All Products
Search
Document Center

AnalyticDB:Storage diagnostics

Last Updated:Aug 09, 2024

If table issues occur, such as data skew, unreasonable partition fields, and excessive indexes, you can perform diagnostics on partition field reasonability, distribution field reasonability, and replicated table reasonability on the Storage Diagnostics page of the AnalyticDB for MySQL console. You can also perform schema optimization by using hot and cold data optimization suggestions and index optimization suggestions to reduce costs and improve efficiency.

Usage notes

  • Only AnalyticDB for MySQL clusters of V3.1.4 or later support the index diagnostics and hot and cold data optimization features.

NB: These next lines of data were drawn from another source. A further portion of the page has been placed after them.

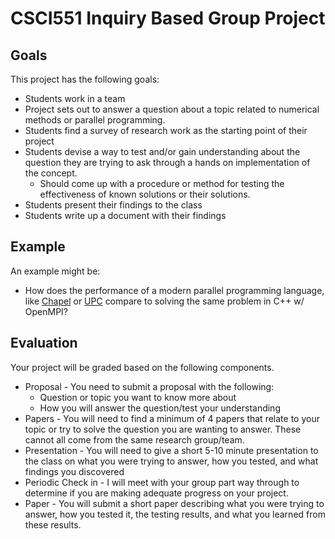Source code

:# CSCI551 Inquiry Based Group Project

## Goals
This project has the following goals:

* Students work in a team
* Project sets out to answer a question about a topic related to numerical methods or parallel programming. 
* Students find a survey of research work as the starting point of their project
* Students devise a way to test and/or gain understanding about the question they are trying to ask through a hands on implementation of the concept.
	* Should come up with a procedure or method for testing the effectiveness of known solutions or their solutions.
* Students present their findings to the class
* Students write up a document with their findings


## Example
An example might be:

* How does the performance of a modern parallel programming language, like [Chapel](https://chapel-lang.org/) or [UPC](https://upc.lbl.gov/) compare to solving the same problem in C++ w/ OpenMPI?


## Evaluation

Your project will be graded based on the following components.

* Proposal - You need to submit a proposal with the following:
	* Question or topic you want to know more about
	* How you will answer the question/test your understanding
* Papers - You will need to find a minimum of 4 papers that relate to your topic or try to solve the question you are wanting to answer. These cannot all come from the same research group/team.
* Presentation - You will need to give a short 5-10 minute presentation to the class on what you were trying to answer, how you tested, and what findings you discovered
* Periodic Check in - I will meet with your group part way through to determine if you are making adequate progress on your project.
* Paper - You will submit a short paper describing what you were trying to answer, how you tested it, the testing results, and what you learned from these results.
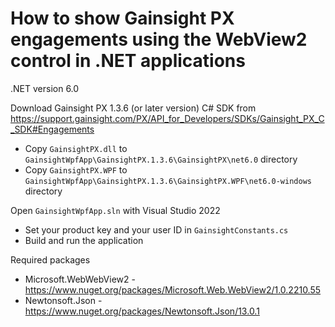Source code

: # How to show Gainsight PX engagements using the WebView2 control in .NET applications

.NET version 6.0

Download Gainsight PX 1.3.6 (or later version) C# SDK from https://support.gainsight.com/PX/API_for_Developers/SDKs/Gainsight_PX_C_SDK#Engagements
- Copy `GainsightPX.dll` to `GainsightWpfApp\GainsightPX.1.3.6\GainsightPX\net6.0` directory
- Copy `GainsightPX.WPF` to `GainsightWpfApp\GainsightPX.1.3.6\GainsightPX.WPF\net6.0-windows` directory

Open `GainsightWpfApp.sln` with Visual Studio 2022
 - Set your product key and your user ID in `GainsightConstants.cs`
 - Build and run the application

Required packages
- Microsoft.WebWebView2 - https://www.nuget.org/packages/Microsoft.Web.WebView2/1.0.2210.55
- Newtonsoft.Json - https://www.nuget.org/packages/Newtonsoft.Json/13.0.1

  • Hot and cold data optimization suggestions and index optimization suggestions are obtained from analysis of historical data and query characteristics. If data and query characteristics are stable, the relevant suggestions remain valid. If data and query characteristics change significantly, the suggestions may also significantly become less valuable as a reference. We recommend that you determine whether to adopt the suggestions based on your business characteristics.

Table diagnostics

Table skew diagnostics

When you create a table, you can use the DISTRIBUTED BY HASH clause to specify a distribution key. Then, AnalyticDB for MySQL uses the hash values of the distribution key values to distribute rows of data across different shards. If data is unevenly distributed across storage nodes, disk storage skew occurs. As a result, disks are locked and data cannot be properly written.

Diagnostic criteria

AnalyticDB for MySQL performs table skew diagnostics on tables that contain more than 10,000 rows of data. You can use the following method to diagnose data skew:

  1. Remove the shard that has the largest size and calculate the average size of the remaining shards.

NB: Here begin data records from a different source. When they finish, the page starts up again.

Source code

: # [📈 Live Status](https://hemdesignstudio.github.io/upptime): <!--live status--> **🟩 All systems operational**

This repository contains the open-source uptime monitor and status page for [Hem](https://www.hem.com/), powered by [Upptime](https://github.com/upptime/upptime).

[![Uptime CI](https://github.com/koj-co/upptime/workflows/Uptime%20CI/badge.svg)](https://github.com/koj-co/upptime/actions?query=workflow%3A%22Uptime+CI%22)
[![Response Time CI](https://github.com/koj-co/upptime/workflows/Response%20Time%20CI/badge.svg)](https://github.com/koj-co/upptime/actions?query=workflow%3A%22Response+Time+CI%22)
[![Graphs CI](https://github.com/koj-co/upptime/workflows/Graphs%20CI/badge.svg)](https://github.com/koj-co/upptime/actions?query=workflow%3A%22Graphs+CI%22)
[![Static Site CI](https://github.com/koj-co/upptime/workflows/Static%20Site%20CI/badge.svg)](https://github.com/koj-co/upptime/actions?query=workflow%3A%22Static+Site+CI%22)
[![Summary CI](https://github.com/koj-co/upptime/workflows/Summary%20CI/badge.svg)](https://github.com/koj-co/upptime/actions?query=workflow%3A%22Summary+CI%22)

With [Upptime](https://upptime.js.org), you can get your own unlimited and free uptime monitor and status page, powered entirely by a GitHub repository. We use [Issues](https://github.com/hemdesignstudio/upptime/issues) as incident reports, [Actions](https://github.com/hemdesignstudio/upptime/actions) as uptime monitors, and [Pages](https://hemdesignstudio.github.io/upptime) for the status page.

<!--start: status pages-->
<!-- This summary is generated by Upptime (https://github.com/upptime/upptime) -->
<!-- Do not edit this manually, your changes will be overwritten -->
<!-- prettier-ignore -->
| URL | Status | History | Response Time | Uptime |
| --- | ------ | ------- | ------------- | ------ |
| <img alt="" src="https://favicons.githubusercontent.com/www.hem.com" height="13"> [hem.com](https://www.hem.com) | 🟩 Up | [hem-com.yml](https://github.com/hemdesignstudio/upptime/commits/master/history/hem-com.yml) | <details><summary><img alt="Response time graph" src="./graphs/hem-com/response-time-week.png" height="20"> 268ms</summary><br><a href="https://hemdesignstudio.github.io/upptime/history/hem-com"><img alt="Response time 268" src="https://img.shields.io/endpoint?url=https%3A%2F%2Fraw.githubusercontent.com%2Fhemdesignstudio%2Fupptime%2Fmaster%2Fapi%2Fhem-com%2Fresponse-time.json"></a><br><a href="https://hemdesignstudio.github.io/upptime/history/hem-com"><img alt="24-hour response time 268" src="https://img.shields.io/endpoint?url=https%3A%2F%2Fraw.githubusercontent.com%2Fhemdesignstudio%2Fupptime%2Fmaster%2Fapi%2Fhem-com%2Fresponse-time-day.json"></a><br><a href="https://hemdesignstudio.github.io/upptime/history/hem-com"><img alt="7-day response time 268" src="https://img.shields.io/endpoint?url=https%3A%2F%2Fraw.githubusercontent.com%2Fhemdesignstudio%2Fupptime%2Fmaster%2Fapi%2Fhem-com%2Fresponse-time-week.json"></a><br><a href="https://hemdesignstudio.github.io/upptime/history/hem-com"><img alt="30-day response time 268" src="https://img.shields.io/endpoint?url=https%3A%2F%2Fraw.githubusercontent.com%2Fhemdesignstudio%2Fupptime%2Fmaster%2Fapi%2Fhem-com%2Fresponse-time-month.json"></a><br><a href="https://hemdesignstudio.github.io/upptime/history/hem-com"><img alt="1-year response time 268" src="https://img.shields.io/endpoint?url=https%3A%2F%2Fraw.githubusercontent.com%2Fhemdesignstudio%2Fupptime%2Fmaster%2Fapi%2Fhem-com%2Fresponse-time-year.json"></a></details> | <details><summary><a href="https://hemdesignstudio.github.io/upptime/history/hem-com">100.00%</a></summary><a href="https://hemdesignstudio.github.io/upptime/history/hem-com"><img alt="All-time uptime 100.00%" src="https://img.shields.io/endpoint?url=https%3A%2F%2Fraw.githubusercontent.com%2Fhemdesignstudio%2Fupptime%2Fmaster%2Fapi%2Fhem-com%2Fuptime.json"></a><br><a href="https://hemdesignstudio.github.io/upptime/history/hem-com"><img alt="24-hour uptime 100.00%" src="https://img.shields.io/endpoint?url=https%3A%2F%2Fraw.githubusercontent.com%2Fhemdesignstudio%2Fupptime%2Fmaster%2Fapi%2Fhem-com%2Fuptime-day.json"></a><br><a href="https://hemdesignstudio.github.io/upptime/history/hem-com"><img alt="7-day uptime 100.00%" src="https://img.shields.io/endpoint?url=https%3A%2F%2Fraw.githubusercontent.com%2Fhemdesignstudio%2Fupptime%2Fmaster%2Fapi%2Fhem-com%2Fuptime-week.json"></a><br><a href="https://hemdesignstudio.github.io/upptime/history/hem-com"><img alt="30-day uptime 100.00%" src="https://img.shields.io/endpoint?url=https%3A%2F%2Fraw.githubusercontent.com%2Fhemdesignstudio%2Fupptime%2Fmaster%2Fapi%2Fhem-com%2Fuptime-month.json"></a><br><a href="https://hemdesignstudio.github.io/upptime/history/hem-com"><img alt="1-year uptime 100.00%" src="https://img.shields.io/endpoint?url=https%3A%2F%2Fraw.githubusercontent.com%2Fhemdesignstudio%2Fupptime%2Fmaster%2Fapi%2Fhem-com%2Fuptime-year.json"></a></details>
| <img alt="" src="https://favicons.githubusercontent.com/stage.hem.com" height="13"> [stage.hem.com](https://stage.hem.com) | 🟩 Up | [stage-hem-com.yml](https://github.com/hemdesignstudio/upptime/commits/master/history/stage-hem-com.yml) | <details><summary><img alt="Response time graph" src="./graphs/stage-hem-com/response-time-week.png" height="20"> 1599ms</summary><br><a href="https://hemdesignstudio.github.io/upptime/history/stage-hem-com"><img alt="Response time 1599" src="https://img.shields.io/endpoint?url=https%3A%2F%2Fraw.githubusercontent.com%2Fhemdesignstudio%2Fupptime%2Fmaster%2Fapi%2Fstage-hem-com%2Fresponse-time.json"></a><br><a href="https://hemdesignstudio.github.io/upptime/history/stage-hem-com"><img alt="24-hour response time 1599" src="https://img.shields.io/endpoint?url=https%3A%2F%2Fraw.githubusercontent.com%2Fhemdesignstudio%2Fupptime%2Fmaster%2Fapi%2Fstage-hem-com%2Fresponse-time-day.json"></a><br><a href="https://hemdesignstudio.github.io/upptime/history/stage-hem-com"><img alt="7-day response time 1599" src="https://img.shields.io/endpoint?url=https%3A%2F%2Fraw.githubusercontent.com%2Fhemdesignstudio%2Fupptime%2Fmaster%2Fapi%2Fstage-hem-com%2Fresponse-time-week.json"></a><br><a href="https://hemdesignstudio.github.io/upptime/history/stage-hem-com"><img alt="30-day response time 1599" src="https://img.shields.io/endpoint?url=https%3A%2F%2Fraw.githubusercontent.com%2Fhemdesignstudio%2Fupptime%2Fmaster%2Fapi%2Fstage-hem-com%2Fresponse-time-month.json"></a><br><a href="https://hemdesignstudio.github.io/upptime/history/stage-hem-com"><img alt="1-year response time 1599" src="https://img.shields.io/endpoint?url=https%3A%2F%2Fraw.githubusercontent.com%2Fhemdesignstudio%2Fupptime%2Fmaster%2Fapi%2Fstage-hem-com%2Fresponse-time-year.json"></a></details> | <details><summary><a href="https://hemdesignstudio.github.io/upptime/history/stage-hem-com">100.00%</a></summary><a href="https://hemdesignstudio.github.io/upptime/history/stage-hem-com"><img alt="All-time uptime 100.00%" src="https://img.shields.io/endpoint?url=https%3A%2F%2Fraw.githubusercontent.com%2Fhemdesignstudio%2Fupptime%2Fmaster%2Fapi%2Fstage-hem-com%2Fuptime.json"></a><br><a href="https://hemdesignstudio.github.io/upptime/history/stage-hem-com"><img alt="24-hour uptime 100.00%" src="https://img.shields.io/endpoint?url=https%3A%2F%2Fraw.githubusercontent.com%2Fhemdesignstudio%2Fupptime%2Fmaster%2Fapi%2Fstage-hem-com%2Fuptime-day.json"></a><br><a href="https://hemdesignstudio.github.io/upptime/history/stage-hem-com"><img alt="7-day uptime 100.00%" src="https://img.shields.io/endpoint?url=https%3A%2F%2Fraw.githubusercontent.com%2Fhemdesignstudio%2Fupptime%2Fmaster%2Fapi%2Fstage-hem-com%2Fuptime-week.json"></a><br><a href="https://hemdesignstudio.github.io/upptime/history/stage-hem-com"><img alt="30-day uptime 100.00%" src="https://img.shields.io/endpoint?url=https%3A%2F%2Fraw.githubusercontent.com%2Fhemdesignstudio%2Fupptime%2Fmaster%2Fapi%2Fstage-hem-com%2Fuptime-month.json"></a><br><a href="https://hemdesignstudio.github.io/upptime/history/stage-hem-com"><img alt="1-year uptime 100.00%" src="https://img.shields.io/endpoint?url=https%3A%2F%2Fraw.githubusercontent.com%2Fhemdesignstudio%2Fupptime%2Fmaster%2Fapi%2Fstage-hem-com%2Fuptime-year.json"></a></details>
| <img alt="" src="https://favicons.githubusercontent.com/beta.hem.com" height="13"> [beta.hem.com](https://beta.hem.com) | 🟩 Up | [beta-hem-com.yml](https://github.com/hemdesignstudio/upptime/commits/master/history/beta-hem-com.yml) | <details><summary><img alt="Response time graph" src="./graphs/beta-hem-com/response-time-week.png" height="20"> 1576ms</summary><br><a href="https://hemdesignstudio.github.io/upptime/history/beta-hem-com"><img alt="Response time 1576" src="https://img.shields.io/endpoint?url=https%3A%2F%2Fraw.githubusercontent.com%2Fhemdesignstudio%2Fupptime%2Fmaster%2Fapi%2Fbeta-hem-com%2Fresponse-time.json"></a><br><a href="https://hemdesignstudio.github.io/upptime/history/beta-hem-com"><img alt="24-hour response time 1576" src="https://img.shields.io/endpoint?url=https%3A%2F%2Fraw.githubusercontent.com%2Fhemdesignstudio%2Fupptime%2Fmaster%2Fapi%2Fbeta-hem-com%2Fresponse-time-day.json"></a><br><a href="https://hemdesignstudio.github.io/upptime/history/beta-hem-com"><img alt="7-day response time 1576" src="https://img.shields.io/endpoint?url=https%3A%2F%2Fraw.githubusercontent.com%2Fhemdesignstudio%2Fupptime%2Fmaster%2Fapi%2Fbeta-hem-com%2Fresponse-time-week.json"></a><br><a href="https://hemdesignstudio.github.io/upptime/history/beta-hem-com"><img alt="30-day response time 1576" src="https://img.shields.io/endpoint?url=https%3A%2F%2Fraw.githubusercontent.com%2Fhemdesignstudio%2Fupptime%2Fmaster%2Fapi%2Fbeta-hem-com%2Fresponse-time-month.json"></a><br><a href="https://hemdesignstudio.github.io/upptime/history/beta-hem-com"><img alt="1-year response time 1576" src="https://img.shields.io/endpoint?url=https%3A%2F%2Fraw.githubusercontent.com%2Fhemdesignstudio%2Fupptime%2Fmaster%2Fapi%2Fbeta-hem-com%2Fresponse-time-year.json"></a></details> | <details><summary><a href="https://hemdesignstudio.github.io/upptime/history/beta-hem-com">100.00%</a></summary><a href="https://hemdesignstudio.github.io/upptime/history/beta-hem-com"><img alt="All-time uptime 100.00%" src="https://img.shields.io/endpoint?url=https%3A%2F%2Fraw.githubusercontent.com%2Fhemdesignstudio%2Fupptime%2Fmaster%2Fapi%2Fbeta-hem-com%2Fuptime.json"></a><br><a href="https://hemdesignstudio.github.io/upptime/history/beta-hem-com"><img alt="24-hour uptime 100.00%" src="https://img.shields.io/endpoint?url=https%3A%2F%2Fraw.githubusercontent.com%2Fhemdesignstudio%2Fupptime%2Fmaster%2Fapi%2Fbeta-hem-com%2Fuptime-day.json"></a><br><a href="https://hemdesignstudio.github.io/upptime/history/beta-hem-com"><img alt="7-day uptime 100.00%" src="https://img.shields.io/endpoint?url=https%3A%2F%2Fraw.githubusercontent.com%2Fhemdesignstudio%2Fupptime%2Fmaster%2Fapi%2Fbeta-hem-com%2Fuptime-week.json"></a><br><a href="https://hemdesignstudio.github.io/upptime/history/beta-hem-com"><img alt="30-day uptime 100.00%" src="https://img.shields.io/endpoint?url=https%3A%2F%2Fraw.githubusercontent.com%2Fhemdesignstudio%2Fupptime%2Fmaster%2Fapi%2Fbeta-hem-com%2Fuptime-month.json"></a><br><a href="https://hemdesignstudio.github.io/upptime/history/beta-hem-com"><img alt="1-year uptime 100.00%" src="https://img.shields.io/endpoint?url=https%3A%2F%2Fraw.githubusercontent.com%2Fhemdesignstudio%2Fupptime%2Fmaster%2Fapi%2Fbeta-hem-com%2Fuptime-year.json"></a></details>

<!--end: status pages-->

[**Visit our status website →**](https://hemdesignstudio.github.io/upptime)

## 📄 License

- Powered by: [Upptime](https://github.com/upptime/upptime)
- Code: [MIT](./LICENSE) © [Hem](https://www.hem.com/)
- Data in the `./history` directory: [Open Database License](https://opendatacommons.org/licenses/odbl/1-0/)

  2. If the size of a shard is larger than the average shard size multiplied by the threshold or smaller than the average shard size divided by the threshold, the shard is considered skewed. Default value of the threshold: 3. Valid values of the threshold: 0 to 10000000000. You can execute the SET ADB_CONFIG RC_DATA_SKEW_THRESHOLD=Value; statement to change the threshold.

Procedure

  1. Log on to the AnalyticDB for MySQL console. In the upper-left corner of the console, select a region. In the left-side navigation pane, click Clusters. On the Clusters page, click an edition tab. Find the cluster that you want to manage and click the cluster ID.

  2. In the left-side navigation pane, choose Storage Analysis > Storage Diagnostics.

  3. Click the Table Diagnostics tab to view information on the Table Skew Diagnostics tab.

    Storage Node Disk Usage

    You can view the disk usage of each storage node in the chart to determine whether the disk storage is skewed. If the disk storage is skewed, you can optimize tables by using the information in the Top 10 Skewed Tables section. If the disk storage is not skewed but the Top 10 Skewed Tables section contains skewed tables, you must also optimize the tables to ensure query performance.

    Top 10 Skewed Tables

    This section displays the skewed tables that are sorted in descending order based on the total data size. You can find a table and click View Skew Details in the Actions column to view the number of rows of the table on each shard to determine the skew degree of the table.

Optimization methods

You can use one of the following methods to resolve the issue:

  • Increase the storage capacity.

    • For AnalyticDB for MySQL Data Lakehouse Edition clusters, scale up and out reserved storage resources. For more information, see the "Scale up a cluster" section of the Scale a Data Lakehouse Edition cluster topic.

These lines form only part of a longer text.